ERIC Number: ED243441
Record Type: RIE
Publication Date: 1984-Jan
Reference Count: 0
The Role of Naturalistic Inquiry on Research in the Instructional Uses of Pictures.
Brody, Philip J.
Instructional technologists have traditionally used the scientific or rationalistic paradigm to study the instructional potential of pictures. Naturalistic and rationalistic inquiry differ in their views of reality and truth, the relationship between the investigator and the subject, the goals of inquiry, and the role of values in inquiry. Naturalistic inquiry on how pictures are used by students and teachers would take place in schools under normal instructional settings. Such studies could involve observation and interviews by a team of investigators who might note the types of pictures used, outcomes expected, teacher and learner behavior, subject matters, and instructional strategies. The resulting set of descriptive notes would be sifted, reorganized, and refined to identify recurring patterns that would aid in the understanding of the phenomena being examined.

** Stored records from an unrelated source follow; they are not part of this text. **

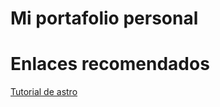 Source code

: # Mi portafolio personal

# Enlaces recomendados

[Tutorial de astro](https://docs.astro.build/es/tutorial/0-introduction/1/)
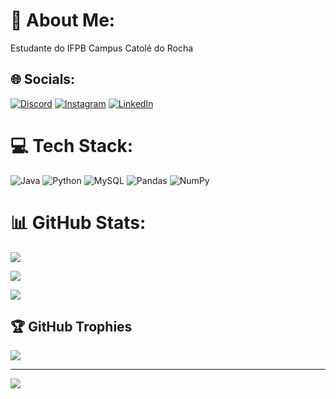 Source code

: # 💫 About Me:

Estudante do IFPB Campus Catolé do Rocha

## 🌐 Socials:

[![Discord](https://img.shields.io/badge/Discord-%237289DA.svg?logo=discord&logoColor=white)](https://discord.gg/Clark2407#2349) [![Instagram](https://img.shields.io/badge/Instagram-%23E4405F.svg?logo=Instagram&logoColor=white)](https://instagram.com/https://instagram.com/jvalmeida.10?igshid=YmMyMTA2M2Y=) [![LinkedIn](https://img.shields.io/badge/LinkedIn-%230077B5.svg?logo=linkedin&logoColor=white)](https://linkedin.com/in/https://www.linkedin.com/in/jvalmeida10) 

# 💻 Tech Stack:

![Java](https://img.shields.io/badge/java-%23ED8B00.svg?style=for-the-badge&logo=java&logoColor=white)  ![Python](https://img.shields.io/badge/python-3670A0?style=for-the-badge&logo=python&logoColor=ffdd54)  ![MySQL](https://img.shields.io/badge/mysql-%2300f.svg?style=for-the-badge&logo=mysql&logoColor=white)  ![Pandas](https://img.shields.io/badge/pandas-%23150458.svg?style=for-the-badge&logo=pandas&logoColor=white) ![NumPy](https://img.shields.io/badge/numpy-%23013243.svg?style=for-the-badge&logo=numpy&logoColor=white)

# 📊 GitHub Stats:

![](https://github-readme-stats.vercel.app/api?username=joaovalmeida1810&theme=dark&hide_border=false&include_all_commits=true&count_private=true)<br/>

![](https://github-readme-streak-stats.herokuapp.com/?user=joaovalmeida1810&theme=dark&hide_border=false)<br/>

![](https://github-readme-stats.vercel.app/api/top-langs/?username=joaovalmeida1810&theme=dark&hide_border=false&include_all_commits=true&count_private=true&layout=compact)

## 🏆 GitHub Trophies

![](https://github-profile-trophy.vercel.app/?username=joaovalmeida1810&theme=matrix&no-frame=false&no-bg=false&margin-w=4)

---

[![](https://visitcount.itsvg.in/api?id=joaovalmeida1810&icon=0&color=0)](https://visitcount.itsvg.in)

<!-- Proudly created with GPRM ( https://gprm.itsvg.in ) -->


 












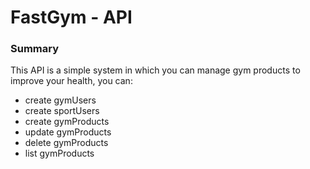 # FastGym - API

### Summary

This API is a simple system in which you can manage gym products to improve your health, you can:
- create gymUsers
- create sportUsers
- create gymProducts
- update gymProducts
- delete gymProducts
- list gymProducts
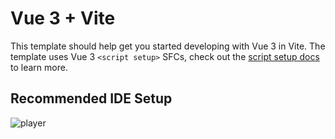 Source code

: # Vue 3 + Vite

This template should help get you started developing with Vue 3 in Vite. The template uses Vue 3 `<script setup>` SFCs, check out the [script setup docs](https://v3.vuejs.org/api/sfc-script-setup.html#sfc-script-setup) to learn more.

## Recommended IDE Setup

![player](https://github.com/minayekta/palayer-music/assets/52190305/cca2259d-2d22-4bbd-adef-6a4ffddaf5ad)
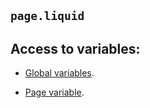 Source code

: ## `page.liquid`

## Access to variables:  

* [Global variables](/reference/variables/global/).  

* [Page variable](/reference/variables/page/).  
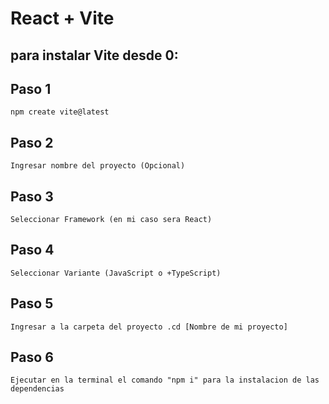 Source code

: # React + Vite

## para instalar Vite desde 0:

## Paso 1
    npm create vite@latest
## Paso 2
    Ingresar nombre del proyecto (Opcional)
## Paso 3
    Seleccionar Framework (en mi caso sera React)
## Paso 4
    Seleccionar Variante (JavaScript o +TypeScript)
## Paso 5
    Ingresar a la carpeta del proyecto .cd [Nombre de mi proyecto]
## Paso 6
    Ejecutar en la terminal el comando "npm i" para la instalacion de las dependencias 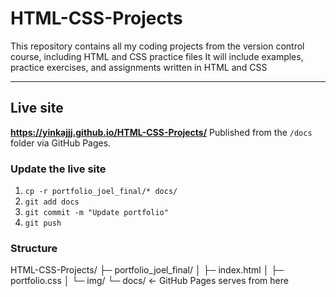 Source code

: # HTML-CSS-Projects
This repository contains all my coding projects from the version control course, including HTML and CSS practice files
It will include examples, practice exercises, and assignments written in HTML and CSS

---

## Live site
**https://yinkajjj.github.io/HTML-CSS-Projects/**
Published from the `/docs` folder via GitHub Pages.

### Update the live site
1. `cp -r portfolio_joel_final/* docs/`
2. `git add docs`
3. `git commit -m "Update portfolio"`
4. `git push`

### Structure
HTML-CSS-Projects/
├─ portfolio_joel_final/
│  ├─ index.html
│  ├─ portfolio.css
│  └─ img/
└─ docs/  ← GitHub Pages serves from here
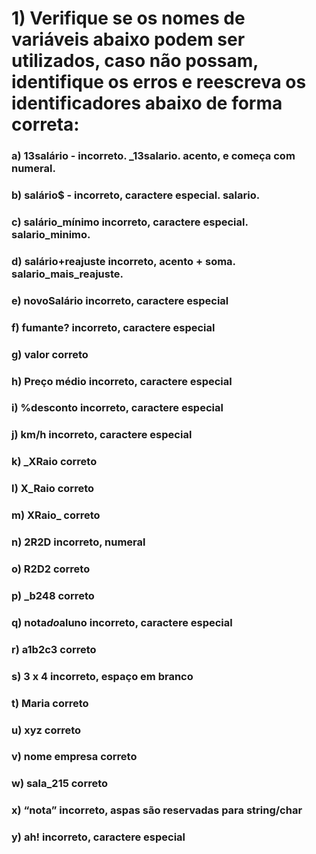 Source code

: # 1) Verifique se os nomes de variáveis abaixo podem ser utilizados, caso não possam, identifique os erros e reescreva os identificadores abaixo de forma correta:
### a) 13salário - incorreto. _13salario. acento, e começa com numeral.
### b) salário$ - incorreto, caractere especial. salario.
### c) salário_mínimo incorreto, caractere especial. salario_minimo.
### d) salário+reajuste incorreto, acento + soma. salario_mais_reajuste.
### e) novoSalário incorreto, caractere especial
### f) fumante? incorreto, caractere especial
### g) valor correto
### h) Preço médio incorreto, caractere especial  
### i) %desconto incorreto, caractere especial
### j) km/h incorreto, caractere especial
### k) _XRaio correto
### l) X_Raio correto
### m) XRaio_ correto
### n) 2R2D incorreto, numeral
### o) R2D2 correto
### p) _b248 correto
### q) nota*do*aluno incorreto, caractere especial
### r) a1b2c3 correto
### s) 3 x 4 incorreto, espaço em branco
### t) Maria correto
### u) xyz correto
### v) nome empresa correto
### w) sala_215 correto
### x) “nota” incorreto, aspas são reservadas para string/char
### y) ah! incorreto, caractere especial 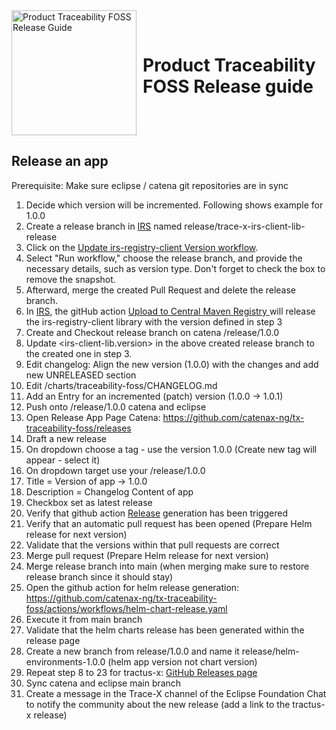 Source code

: <div style="display: flex; align-items: center;justify-content: center;align-content: center;">
   <img src="https://raw.githubusercontent.com/eclipse-tractusx/traceability-foss/main/docs/trace-x-logo.svg" alt="Product Traceability FOSS Release Guide" style="width:200px;"/>
   <h1 style="margin: 10px 0 0 10px">Product Traceability FOSS Release guide</h1>
</div>

## Release an app

Prerequisite:
Make sure eclipse / catena git repositories are in sync

1) Decide which version will be incremented. Following shows example for 1.0.0
2) Create a release branch in [IRS](https://github.com/eclipse-tractusx/item-relationship-service) named release/trace-x-irs-client-lib-release
3) Click on the [Update irs-registry-client Version workflow](https://github.com/catenax-ng/tx-item-relationship-service/actions/workflows/update-registry-library.yaml).
4) Select "Run workflow," choose the release branch, and provide the necessary details, such as version type. Don't forget to check the box to remove the snapshot.
5) Afterward, merge the created Pull Request and delete the release branch.
6) In [IRS](https://github.com/eclipse-tractusx/item-relationship-service), the gitHub action [Upload to Central Maven Registry ](https://github.com/eclipse-tractusx/item-relationship-service/actions/workflows/maven-deploy.yaml) will release the irs-registry-client library with the version defined in step 3
7) Create and Checkout release branch on catena /release/1.0.0
8) Update <irs-client-lib.version> in the above created release branch to the created one in step 3.
9) Edit changelog: Align the new version (1.0.0) with the changes and add new UNRELEASED section
10) Edit /charts/traceability-foss/CHANGELOG.md
11) Add an Entry for an incremented (patch) version (1.0.0 -> 1.0.1)
12) Push onto /release/1.0.0 catena and eclipse
13) Open Release App Page Catena: https://github.com/catenax-ng/tx-traceability-foss/releases
14) Draft a new release
15) On dropdown choose a tag - use the version 1.0.0 (Create new tag will appear - select it)
16) On dropdown target use your /release/1.0.0
17) Title = Version of app -> 1.0.0
18) Description = Changelog Content of app
19) Checkbox set as latest release
20) Verify that github action [Release](https://github.com/catenax-ng/tx-traceability-foss/actions/workflows/release.yaml) generation has been triggered
21) Verify that an automatic pull request has been opened (Prepare Helm release for next version)
22) Validate that the versions within that pull requests are correct
23) Merge pull request (Prepare Helm release for next version)
24) Merge release branch into main (when merging make sure to restore release branch since it should stay)
25) Open the github action for helm release generation: https://github.com/catenax-ng/tx-traceability-foss/actions/workflows/helm-chart-release.yaml
26) Execute it from main branch
27) Validate that the helm charts release has been generated within the release page
28) Create a new branch from release/1.0.0 and name it release/helm-environments-1.0.0 (helm app version not chart version)
29) Repeat step 8 to 23 for tractus-x: [GitHub Releases page](https://github.com/eclipse-tractusx/traceability-foss/releases)
30) Sync catena and eclipse main branch
31) Create a message in the Trace-X channel of the Eclipse Foundation Chat to notify the community about the new release (add a link to the tractus-x release)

Data would be used to sharpen the focus for the next series of studies, which could include determining the types of instructional functions that can be served by pictures, or by examining the role of pictures within a given content area for a specific type of learning outcome or a particular type of learner. What is most important to the instructional technologist is not the identification of specific questions that can benefit from naturalistic inquiry but to understand and take advantage of its unique characteristics. Four references are listed. (LMM)
Publication Type: Opinion Papers; Speeches/Meeting Papers
Education Level: N/A
Authoring Institution: N/A
Identifiers: Naturalistic Research
Note: Paper presented at the Annual Meeting of the Association for Educational Communications and Technology (Dallas, TX, January 20-24, 1984). For proceedings, see IR 011 020.